We continue to see reasonable levels of demand for workers in the construction sector. A recent Manpower Group Talent Shortage Survey showed that 38 per cent of companies across Australia reported difficulties filling vacancies due to talent shortages this year, with skilled trades and engineers topping the list. But it is also difficult to determine the strength of the future jobs market just using recruitment and job advertising data as this is generally is also influenced by current demand rather than necessarily long term demand. So is the forecast for jobs sunshine or bad weather in the future? Well, that depends on who you ask.

The Ai Groups Performance in Construction Index (PCI) shows a rise of 4.8 points in September to 51.4, the third time in four months that activity levels have improved. The index showed engineering construction continued to expand thanks mainly to an increase in non-mining infrastructure construction, particularly in roads and rail projects in New South Wales and Victoria. However, commercial construction fell backwards in the index while house building activity also contracted along, with weaker activity in the apartment sector also seeing a slight index contraction for the month.

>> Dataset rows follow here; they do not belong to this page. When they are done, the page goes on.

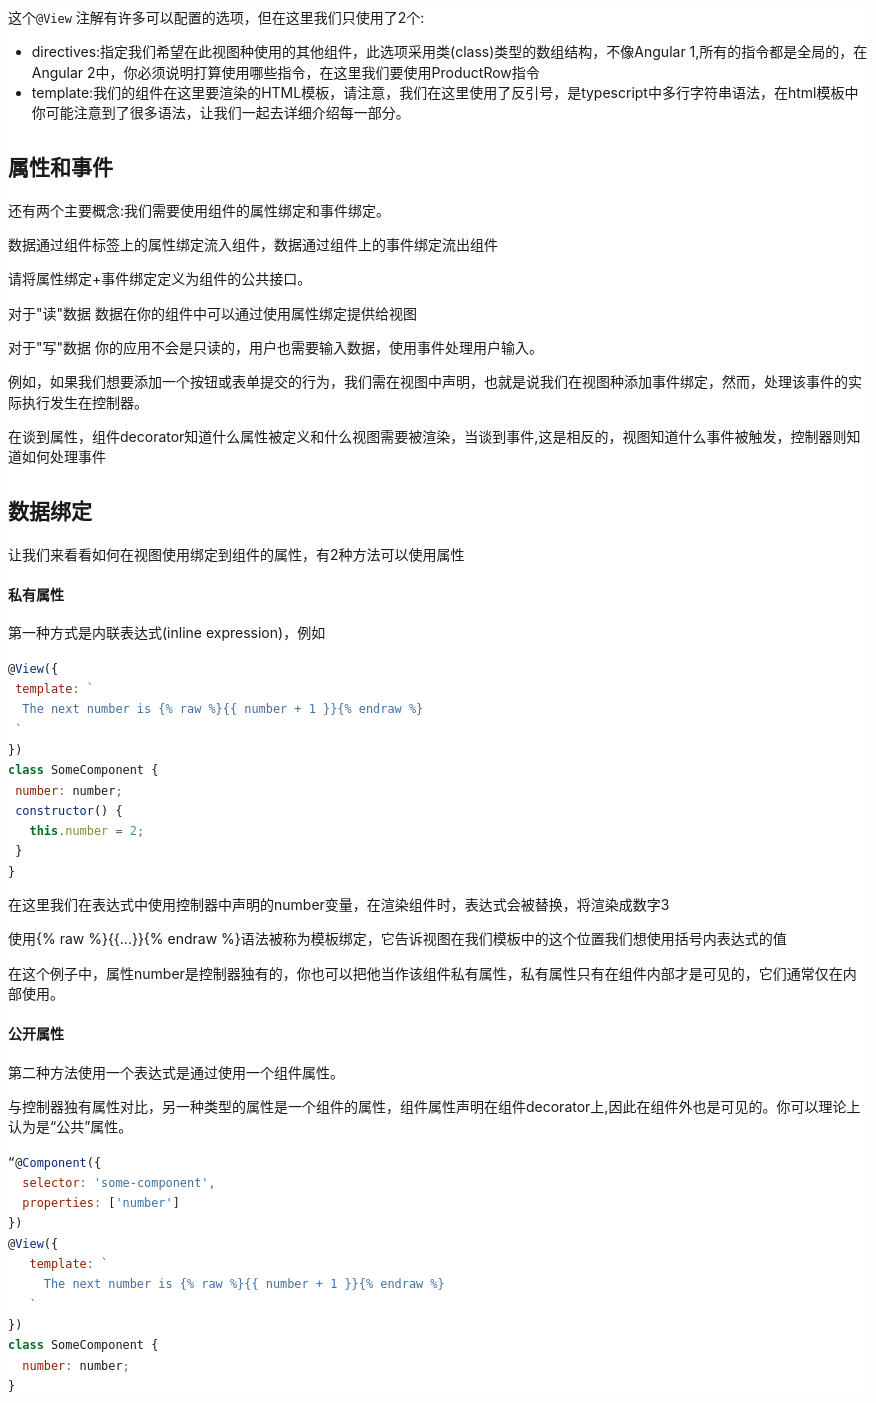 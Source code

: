 这个`@View` 注解有许多可以配置的选项，但在这里我们只使用了2个:

* directives:指定我们希望在此视图种使用的其他组件，此选项采用类(class)类型的数组结构，不像Angular 1,所有的指令都是全局的，在Angular 2中，你必须说明打算使用哪些指令，在这里我们要使用ProductRow指令
* template:我们的组件在这里要渲染的HTML模板，请注意，我们在这里使用了反引号，是typescript中多行字符串语法，在html模板中你可能注意到了很多语法，让我们一起去详细介绍每一部分。

属性和事件
------

还有两个主要概念:我们需要使用组件的属性绑定和事件绑定。

数据通过组件标签上的属性绑定流入组件，数据通过组件上的事件绑定流出组件

请将属性绑定+事件绑定定义为组件的公共接口。

对于"读"数据 数据在你的组件中可以通过使用属性绑定提供给视图

对于"写"数据 你的应用不会是只读的，用户也需要输入数据，使用事件处理用户输入。

例如，如果我们想要添加一个按钮或表单提交的行为，我们需在视图中声明，也就是说我们在视图种添加事件绑定，然而，处理该事件的实际执行发生在控制器。

在谈到属性，组件decorator知道什么属性被定义和什么视图需要被渲染，当谈到事件,这是相反的，视图知道什么事件被触发，控制器则知道如何处理事件

数据绑定
------

让我们来看看如何在视图使用绑定到组件的属性，有2种方法可以使用属性

#### 私有属性

第一种方式是内联表达式(inline expression)，例如

```javascript
@View({
 template: `
  The next number is {% raw %}{{ number + 1 }}{% endraw %}
 `
})
class SomeComponent {
 number: number;
 constructor() {
   this.number = 2;
 }
}
```

在这里我们在表达式中使用控制器中声明的number变量，在渲染组件时，表达式会被替换，将渲染成数字3

使用{% raw %}{{...}}{% endraw %}语法被称为模板绑定，它告诉视图在我们模板中的这个位置我们想使用括号内表达式的值

在这个例子中，属性number是控制器独有的，你也可以把他当作该组件私有属性，私有属性只有在组件内部才是可见的，它们通常仅在内部使用。

#### 公开属性

第二种方法使用一个表达式是通过使用一个组件属性。

与控制器独有属性对比，另一种类型的属性是一个组件的属性，组件属性声明在组件decorator上,因此在组件外也是可见的。你可以理论上认为是“公共”属性。

```javascript
“@Component({
  selector: 'some-component',
  properties: ['number']
})
@View({
   template: `
     The next number is {% raw %}{{ number + 1 }}{% endraw %}
   `
})
class SomeComponent {
  number: number;
}
```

Australia’s property and construction executives are also more confident with the ANZ/Property Council Survey showing an overall rise in confidence with the exception of Queensland and South Australia. In that survey, 29 per cent of respondents suggested they expected the property sector to continue to improve over the next 12 months. This marked an increase from 27 per cent in the previous quarter.

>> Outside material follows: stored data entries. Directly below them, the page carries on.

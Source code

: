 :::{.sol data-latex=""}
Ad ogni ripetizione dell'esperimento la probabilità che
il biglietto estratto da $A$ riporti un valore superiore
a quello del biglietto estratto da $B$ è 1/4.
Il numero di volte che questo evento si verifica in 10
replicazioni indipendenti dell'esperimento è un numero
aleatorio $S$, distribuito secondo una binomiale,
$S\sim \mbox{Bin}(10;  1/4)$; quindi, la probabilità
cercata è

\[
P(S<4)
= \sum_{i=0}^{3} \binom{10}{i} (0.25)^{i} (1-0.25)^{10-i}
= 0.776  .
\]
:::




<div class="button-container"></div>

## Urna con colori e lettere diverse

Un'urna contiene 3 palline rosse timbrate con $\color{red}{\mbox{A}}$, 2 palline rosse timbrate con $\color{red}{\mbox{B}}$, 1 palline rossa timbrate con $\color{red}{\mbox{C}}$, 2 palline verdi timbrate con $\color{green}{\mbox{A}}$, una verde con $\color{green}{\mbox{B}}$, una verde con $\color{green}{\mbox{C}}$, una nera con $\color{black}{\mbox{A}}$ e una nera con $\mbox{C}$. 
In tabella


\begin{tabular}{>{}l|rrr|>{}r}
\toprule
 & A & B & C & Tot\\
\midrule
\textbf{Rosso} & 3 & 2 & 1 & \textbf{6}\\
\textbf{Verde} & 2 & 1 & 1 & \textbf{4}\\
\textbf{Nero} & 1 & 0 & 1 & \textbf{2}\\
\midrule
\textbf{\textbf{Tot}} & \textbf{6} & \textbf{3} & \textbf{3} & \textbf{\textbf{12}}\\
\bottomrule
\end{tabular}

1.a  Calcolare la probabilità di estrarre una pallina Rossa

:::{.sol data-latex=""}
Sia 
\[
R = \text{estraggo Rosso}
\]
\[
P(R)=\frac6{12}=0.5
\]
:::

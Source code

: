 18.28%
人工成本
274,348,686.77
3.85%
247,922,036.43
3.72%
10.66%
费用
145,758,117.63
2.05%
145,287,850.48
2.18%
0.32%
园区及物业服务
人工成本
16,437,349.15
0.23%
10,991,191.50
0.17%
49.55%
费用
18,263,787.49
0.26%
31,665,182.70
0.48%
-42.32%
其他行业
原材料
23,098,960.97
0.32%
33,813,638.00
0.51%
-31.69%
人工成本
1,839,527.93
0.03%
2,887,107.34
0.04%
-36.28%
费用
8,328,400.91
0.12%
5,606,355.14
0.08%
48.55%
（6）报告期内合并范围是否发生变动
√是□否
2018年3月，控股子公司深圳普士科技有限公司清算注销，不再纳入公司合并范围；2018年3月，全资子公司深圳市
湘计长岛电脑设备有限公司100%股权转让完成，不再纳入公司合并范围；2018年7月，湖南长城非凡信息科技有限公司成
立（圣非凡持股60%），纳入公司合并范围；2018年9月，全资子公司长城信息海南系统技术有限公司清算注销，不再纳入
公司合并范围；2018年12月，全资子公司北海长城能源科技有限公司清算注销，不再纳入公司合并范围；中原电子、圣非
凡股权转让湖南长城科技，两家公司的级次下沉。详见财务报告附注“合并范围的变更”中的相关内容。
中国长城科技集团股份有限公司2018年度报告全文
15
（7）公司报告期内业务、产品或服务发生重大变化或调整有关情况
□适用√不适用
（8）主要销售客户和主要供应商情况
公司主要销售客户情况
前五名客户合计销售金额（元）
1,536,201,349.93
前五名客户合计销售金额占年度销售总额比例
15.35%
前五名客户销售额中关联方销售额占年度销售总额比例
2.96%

It seems, however, that this expectation of growth is more positive in the commercial sector, including tourism and health, and Victoria and New South Wales set to continue to lead the way. The CommSec State of States Report showed overall construction work in Queensland was 19 per cent below the 10-year average, indicating more still needs to be done to stimulate construction jobs in Australia’s third largest state.

In the residential sector, things also appear to look more gloomy for job seekers. US investment bank Morgan Stanley suggested that despite the current boom in the construction sector, they expect the see a slowdown in the housing sector, with the current glut of apartments placing up to 200,000 jobs in this sector of the industry at risk in the future. If this is true, it will have  dramatic impact on jobs in Victoria and New South Wales.

So in summary, the national jobs forecast for the construction sector over the next 12 months would seem to indicate a high chance of storms across the housing and apartment sector, clouds with a chance of rain in commercial and sunshine in infrastructure, particularly in New South Wales and Victoria.